Priority vs Severity: Defect


When its time to define and set values for Priority and Severity of a defect, the software tester some times gets a concern when the topic is not under control of he/she doesnt have any previous experience on this. The most frequent mistake is to define only the three common values "High, Medium & Low", but there must be an answer of "why those values?", when I should say this is High, and this Low.

Well, I will stop to talk on "Donts", the best practice for these values depends on the context of the methodology that it has being used, but you at least should try to find 5 values for Priority and 5 values for Severity.

According to the importante of the customer to get fix that bug/defect this must be translated to the Priority, and the impact on get this bug fixed on the code, must be transtaled in the severity.

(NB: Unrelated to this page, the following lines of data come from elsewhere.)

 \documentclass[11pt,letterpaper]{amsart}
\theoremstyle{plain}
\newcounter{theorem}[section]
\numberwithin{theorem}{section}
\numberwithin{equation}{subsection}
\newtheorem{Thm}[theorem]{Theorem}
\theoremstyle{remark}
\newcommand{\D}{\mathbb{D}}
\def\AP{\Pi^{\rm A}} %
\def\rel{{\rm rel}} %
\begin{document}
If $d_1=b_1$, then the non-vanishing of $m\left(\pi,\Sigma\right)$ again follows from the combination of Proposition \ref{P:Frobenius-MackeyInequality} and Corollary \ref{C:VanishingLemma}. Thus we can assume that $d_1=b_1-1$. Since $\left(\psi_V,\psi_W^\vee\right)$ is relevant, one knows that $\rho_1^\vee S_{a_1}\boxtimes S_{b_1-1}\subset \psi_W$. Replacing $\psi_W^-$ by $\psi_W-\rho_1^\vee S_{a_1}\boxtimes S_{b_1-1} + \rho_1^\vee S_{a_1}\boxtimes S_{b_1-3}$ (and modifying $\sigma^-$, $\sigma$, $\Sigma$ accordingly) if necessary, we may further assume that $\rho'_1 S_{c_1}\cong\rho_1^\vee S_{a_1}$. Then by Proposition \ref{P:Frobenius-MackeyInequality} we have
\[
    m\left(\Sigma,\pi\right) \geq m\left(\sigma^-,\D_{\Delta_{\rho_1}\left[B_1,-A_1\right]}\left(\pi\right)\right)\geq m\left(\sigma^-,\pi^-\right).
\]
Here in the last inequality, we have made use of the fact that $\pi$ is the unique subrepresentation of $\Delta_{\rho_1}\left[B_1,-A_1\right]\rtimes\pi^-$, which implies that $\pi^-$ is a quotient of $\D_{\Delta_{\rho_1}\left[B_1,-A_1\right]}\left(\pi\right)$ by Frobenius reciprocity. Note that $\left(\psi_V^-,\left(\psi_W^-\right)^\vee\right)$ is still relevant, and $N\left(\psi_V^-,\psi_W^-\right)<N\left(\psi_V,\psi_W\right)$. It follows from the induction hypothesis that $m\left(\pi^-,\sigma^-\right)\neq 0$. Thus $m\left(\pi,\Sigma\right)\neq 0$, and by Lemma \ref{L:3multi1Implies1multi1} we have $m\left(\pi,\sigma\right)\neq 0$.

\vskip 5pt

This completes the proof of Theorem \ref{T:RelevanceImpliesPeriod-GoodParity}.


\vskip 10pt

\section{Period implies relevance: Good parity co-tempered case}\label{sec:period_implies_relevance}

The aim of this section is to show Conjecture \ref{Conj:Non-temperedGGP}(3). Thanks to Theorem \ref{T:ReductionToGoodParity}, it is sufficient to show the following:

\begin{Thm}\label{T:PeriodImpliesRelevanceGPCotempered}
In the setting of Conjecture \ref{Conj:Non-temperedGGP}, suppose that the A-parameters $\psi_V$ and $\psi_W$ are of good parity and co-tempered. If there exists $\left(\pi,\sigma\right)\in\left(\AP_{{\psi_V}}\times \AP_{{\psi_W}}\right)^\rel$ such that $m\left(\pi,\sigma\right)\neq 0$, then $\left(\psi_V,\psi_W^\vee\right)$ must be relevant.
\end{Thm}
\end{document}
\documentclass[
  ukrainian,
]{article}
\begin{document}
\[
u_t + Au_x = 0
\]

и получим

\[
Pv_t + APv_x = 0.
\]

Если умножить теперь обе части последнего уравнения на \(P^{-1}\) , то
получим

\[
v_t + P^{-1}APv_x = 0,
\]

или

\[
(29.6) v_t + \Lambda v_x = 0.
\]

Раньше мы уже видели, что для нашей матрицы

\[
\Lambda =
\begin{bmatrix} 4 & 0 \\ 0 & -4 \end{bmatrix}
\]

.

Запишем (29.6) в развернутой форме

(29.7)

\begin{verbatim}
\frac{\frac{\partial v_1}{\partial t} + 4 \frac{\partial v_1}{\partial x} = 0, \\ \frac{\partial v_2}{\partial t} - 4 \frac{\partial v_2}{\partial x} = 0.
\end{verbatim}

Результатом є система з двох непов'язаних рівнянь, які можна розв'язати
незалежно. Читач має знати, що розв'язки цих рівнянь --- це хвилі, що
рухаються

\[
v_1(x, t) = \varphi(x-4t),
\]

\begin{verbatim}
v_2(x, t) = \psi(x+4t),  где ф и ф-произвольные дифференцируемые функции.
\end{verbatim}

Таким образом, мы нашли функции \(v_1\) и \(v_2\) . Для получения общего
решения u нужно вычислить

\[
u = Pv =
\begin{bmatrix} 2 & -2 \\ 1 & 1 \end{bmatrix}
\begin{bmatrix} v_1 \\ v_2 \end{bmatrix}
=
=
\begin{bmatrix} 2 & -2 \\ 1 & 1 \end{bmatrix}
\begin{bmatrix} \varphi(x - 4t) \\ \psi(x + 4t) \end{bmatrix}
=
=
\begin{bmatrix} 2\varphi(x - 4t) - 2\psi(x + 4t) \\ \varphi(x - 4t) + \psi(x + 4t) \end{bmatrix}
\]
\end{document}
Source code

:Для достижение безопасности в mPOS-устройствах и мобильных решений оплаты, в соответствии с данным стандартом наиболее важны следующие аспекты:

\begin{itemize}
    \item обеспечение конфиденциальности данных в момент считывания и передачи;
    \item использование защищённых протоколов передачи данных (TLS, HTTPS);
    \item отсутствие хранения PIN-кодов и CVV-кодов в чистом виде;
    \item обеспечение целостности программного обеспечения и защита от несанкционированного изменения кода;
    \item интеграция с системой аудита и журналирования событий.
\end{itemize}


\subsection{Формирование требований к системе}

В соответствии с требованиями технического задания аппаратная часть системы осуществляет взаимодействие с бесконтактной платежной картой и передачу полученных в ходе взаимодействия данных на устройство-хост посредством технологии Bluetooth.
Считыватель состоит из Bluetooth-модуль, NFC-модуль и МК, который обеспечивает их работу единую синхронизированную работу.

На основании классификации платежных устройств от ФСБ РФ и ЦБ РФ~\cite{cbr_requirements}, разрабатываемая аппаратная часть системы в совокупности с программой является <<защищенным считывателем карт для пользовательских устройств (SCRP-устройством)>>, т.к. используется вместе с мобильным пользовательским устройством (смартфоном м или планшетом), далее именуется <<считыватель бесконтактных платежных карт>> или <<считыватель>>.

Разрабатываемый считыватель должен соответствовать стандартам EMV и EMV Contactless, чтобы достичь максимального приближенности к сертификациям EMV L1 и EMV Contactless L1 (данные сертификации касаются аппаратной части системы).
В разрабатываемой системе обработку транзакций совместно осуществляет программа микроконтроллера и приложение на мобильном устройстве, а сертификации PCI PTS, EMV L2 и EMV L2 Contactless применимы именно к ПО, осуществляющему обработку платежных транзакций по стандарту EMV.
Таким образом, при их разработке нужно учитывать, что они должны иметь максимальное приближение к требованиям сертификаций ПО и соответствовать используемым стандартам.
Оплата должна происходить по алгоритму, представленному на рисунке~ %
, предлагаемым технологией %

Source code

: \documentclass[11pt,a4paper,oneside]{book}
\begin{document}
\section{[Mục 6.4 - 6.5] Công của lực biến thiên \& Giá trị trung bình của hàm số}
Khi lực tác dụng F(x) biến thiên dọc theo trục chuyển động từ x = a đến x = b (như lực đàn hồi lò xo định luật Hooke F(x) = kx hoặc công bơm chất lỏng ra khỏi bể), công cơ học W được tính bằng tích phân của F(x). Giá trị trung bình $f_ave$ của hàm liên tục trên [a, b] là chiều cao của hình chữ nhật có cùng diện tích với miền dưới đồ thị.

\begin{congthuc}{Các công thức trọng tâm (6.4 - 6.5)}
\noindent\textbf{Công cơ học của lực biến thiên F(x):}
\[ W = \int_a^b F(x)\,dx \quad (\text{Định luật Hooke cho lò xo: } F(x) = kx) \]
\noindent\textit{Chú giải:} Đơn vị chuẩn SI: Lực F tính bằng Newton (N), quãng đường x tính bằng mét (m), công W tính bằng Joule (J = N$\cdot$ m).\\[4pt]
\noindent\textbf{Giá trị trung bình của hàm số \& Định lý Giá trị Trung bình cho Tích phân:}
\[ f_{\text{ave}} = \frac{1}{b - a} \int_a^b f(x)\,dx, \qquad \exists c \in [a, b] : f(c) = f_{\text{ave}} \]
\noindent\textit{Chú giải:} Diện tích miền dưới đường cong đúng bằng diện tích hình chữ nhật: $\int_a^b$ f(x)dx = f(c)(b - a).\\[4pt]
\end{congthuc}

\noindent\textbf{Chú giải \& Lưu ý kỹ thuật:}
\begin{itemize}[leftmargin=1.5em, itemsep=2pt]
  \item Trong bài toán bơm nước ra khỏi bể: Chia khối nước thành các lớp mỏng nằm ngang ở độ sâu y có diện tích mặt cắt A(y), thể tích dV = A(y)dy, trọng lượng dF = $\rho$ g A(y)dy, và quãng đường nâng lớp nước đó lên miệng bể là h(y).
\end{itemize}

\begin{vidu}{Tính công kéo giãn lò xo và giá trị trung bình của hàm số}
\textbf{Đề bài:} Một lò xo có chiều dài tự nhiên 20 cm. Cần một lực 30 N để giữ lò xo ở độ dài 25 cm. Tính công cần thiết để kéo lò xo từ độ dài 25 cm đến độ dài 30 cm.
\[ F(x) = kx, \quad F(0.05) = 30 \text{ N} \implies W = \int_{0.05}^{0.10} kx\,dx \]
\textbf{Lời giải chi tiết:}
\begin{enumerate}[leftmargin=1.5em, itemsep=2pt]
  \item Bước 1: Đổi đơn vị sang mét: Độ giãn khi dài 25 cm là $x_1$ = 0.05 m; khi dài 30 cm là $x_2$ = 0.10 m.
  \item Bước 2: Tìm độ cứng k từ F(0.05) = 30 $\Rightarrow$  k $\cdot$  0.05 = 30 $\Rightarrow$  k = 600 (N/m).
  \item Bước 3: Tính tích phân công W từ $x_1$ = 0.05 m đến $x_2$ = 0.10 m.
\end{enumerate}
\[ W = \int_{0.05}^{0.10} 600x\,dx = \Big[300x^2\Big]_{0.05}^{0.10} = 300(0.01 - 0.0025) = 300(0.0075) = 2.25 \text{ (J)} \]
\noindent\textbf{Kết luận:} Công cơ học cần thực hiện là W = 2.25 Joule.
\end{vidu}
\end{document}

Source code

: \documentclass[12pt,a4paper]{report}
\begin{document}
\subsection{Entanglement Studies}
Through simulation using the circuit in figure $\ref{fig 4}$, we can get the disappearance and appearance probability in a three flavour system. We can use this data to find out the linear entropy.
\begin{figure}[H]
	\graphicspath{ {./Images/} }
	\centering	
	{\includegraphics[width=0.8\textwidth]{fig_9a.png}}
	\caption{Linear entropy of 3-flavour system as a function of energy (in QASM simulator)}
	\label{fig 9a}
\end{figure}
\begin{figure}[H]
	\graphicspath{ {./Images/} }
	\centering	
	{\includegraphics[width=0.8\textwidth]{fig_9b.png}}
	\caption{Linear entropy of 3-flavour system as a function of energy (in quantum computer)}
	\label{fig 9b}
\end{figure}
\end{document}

Here I show you an example for those values:

Severity
  1. Cosmetic Error
  2. Partial Loss
  3. Loss of functionality
  4. Loss of Major functionality
  5. Hard crash
Priority
  1. Easy to fix.
  2. Workaround for short term.
  3. Workaround for long term.
  4. Daily process impact
  5. Daily process is down.
Then, you can get with these values the weight of the bug, by multiplying the value got on Severity and priority. i.e. if you get Priority = 2 and Severity = 3 the weight of the bug will be 6.

Enjoy it !! and use this information for your records.